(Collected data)
== Segment start ==
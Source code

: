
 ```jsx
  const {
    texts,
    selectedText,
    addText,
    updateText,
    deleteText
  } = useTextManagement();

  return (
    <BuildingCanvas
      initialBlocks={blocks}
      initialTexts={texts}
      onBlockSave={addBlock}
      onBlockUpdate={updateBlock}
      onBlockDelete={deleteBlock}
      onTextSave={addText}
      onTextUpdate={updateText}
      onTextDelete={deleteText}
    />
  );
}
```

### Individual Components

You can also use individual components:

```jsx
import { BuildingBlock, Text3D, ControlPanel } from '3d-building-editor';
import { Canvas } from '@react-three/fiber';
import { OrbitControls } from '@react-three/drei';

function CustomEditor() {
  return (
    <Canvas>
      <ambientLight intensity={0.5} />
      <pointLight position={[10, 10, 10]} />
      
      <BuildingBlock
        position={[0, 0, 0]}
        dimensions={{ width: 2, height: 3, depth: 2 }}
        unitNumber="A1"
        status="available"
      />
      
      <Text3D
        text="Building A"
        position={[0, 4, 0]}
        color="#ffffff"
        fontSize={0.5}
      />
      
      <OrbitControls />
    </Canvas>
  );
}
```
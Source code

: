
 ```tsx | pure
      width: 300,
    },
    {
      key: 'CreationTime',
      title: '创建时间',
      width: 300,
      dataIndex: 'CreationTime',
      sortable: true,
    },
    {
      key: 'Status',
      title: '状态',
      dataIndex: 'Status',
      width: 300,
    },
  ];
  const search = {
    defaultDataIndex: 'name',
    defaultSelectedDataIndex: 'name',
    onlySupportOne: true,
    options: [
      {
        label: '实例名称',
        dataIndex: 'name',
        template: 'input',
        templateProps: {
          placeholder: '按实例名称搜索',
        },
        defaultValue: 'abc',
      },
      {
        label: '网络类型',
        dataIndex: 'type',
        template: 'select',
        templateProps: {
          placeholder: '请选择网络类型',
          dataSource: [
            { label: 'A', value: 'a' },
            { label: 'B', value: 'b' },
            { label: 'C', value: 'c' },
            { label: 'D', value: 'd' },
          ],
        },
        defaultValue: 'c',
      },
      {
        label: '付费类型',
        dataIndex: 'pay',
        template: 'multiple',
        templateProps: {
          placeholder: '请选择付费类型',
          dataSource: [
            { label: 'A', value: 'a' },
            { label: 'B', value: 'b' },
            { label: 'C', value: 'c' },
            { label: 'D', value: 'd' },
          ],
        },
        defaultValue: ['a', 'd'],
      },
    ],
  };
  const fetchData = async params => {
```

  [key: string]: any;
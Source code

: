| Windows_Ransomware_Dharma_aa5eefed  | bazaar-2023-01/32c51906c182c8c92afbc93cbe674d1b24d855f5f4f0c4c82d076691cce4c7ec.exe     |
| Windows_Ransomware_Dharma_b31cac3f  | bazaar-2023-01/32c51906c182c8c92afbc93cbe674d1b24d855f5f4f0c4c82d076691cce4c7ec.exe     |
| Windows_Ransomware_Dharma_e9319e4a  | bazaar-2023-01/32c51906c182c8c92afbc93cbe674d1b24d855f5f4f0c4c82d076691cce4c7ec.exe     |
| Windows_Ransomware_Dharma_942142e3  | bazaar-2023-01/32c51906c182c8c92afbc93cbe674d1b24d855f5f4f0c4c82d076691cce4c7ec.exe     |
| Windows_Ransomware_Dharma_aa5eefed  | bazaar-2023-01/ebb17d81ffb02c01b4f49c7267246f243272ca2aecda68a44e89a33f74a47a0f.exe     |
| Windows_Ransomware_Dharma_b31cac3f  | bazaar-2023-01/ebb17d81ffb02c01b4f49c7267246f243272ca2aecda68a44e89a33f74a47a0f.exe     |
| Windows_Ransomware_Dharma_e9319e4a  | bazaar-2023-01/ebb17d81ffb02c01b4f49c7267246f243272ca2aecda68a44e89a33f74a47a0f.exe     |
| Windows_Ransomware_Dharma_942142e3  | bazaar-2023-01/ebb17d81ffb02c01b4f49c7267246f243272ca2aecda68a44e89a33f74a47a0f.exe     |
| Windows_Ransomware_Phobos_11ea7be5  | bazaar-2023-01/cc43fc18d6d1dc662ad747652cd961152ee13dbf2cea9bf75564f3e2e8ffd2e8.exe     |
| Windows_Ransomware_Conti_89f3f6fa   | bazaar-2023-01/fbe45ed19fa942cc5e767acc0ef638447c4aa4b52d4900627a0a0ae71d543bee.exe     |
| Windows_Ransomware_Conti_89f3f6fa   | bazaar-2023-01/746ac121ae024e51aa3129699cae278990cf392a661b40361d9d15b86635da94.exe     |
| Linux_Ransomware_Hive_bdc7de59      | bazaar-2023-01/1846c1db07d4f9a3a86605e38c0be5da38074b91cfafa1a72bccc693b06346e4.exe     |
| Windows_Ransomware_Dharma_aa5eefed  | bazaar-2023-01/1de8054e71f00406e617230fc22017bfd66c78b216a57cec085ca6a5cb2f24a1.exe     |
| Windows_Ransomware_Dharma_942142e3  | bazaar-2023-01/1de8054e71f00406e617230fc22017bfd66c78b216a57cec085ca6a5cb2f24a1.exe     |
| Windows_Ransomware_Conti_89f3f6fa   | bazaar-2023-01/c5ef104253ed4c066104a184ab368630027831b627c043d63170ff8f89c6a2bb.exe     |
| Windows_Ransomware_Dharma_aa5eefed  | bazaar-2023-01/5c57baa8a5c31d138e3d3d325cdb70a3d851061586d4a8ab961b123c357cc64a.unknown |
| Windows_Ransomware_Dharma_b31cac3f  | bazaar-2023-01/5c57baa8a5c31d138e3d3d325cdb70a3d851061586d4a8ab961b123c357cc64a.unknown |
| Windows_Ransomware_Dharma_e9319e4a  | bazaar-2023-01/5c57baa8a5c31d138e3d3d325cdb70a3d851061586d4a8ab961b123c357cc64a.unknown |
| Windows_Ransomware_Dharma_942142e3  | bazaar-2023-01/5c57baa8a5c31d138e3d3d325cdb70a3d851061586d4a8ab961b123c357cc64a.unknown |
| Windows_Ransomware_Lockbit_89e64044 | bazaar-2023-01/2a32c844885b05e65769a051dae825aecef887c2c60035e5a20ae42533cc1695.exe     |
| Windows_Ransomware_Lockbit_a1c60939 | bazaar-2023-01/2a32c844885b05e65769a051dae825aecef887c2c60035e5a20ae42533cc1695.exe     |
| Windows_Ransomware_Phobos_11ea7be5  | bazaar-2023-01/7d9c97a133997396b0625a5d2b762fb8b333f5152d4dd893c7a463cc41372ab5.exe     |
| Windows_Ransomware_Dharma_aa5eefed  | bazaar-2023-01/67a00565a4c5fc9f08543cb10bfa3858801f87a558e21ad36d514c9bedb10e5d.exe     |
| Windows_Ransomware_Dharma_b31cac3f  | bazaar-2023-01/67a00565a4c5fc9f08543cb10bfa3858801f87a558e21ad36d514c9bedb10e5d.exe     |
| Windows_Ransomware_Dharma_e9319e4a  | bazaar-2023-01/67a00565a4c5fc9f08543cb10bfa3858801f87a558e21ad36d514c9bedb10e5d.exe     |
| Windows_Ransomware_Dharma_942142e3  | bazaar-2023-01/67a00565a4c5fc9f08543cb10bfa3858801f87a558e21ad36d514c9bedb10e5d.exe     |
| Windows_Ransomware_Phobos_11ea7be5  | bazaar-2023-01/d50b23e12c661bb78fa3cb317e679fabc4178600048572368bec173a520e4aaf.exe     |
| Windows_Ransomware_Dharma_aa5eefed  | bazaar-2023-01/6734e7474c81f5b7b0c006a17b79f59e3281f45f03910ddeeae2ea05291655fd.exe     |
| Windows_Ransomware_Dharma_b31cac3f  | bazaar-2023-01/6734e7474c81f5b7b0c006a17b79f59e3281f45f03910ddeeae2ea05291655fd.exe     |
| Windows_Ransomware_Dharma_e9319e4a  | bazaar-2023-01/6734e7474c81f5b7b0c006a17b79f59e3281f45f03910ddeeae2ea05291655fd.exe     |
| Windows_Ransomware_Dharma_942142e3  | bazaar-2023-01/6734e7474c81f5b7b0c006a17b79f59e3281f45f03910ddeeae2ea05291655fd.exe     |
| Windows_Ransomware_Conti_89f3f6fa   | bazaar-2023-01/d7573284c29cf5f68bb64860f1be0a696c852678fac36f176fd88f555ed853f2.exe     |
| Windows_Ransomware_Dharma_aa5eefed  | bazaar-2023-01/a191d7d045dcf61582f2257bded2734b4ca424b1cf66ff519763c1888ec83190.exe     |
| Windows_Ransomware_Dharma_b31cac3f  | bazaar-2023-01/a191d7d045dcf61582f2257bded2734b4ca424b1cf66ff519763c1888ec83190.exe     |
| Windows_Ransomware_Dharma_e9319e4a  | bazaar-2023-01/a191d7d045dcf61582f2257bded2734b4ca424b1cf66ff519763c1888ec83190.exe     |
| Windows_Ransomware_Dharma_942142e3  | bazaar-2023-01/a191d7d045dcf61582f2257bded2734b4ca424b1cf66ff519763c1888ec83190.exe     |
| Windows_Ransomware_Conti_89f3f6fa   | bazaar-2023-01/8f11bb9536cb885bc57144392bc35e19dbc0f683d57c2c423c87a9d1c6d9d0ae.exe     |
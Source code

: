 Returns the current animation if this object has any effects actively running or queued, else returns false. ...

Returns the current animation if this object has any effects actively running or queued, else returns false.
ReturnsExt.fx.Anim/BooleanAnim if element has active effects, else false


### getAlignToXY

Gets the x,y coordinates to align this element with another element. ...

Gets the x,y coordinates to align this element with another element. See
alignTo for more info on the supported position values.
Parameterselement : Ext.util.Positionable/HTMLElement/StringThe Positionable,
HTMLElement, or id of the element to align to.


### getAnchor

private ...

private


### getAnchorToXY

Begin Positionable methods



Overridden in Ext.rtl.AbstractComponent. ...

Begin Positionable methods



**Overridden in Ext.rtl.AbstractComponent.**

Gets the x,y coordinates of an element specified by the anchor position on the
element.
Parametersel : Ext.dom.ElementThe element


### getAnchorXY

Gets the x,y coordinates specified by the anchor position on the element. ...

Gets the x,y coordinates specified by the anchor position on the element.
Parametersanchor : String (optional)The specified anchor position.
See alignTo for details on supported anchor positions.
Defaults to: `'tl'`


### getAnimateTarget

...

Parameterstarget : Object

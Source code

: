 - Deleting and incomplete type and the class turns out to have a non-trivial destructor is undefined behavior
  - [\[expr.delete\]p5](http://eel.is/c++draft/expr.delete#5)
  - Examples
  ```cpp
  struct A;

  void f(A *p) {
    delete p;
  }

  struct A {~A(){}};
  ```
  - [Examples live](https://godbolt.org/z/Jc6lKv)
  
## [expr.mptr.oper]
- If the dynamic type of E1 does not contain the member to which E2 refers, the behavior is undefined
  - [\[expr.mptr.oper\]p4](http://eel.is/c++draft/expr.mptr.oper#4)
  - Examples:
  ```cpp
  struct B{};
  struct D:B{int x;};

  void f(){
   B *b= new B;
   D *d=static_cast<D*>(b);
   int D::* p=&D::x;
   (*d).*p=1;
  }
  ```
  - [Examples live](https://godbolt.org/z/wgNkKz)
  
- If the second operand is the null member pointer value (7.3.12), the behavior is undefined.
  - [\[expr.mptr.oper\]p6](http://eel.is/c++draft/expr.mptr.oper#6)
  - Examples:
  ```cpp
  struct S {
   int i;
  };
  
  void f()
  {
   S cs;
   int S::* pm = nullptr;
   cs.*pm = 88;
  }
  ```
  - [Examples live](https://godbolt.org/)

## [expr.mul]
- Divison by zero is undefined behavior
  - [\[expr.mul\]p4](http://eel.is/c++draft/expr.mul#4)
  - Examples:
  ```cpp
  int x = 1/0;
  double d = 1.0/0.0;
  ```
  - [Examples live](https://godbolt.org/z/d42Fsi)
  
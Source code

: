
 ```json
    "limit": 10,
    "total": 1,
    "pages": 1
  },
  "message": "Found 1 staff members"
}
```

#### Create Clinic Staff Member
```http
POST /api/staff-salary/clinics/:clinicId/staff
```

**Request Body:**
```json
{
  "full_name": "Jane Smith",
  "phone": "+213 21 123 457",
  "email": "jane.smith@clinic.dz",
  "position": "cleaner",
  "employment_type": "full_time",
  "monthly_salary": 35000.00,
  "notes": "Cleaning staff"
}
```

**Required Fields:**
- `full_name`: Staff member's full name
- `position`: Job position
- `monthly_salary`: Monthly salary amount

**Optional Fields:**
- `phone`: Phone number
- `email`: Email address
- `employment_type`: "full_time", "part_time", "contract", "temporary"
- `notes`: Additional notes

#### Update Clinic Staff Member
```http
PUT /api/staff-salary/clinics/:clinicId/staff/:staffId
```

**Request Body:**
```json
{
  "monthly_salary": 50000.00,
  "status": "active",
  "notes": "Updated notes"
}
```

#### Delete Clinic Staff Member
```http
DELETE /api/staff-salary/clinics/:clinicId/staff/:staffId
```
== Segment end ==
--- WHAT TO PRODUCE ---
What you return should be the lines from the start of the data through the line with "### Individual Components", quoted exactly and nothing more.

--- FINAL ANSWER ---
Source code

:
 ```jsx
  const {
    texts,
    selectedText,
    addText,
    updateText,
    deleteText
  } = useTextManagement();

  return (
    <BuildingCanvas
      initialBlocks={blocks}
      initialTexts={texts}
      onBlockSave={addBlock}
      onBlockUpdate={updateBlock}
      onBlockDelete={deleteBlock}
      onTextSave={addText}
      onTextUpdate={updateText}
      onTextDelete={deleteText}
    />
  );
}
```

### Individual Components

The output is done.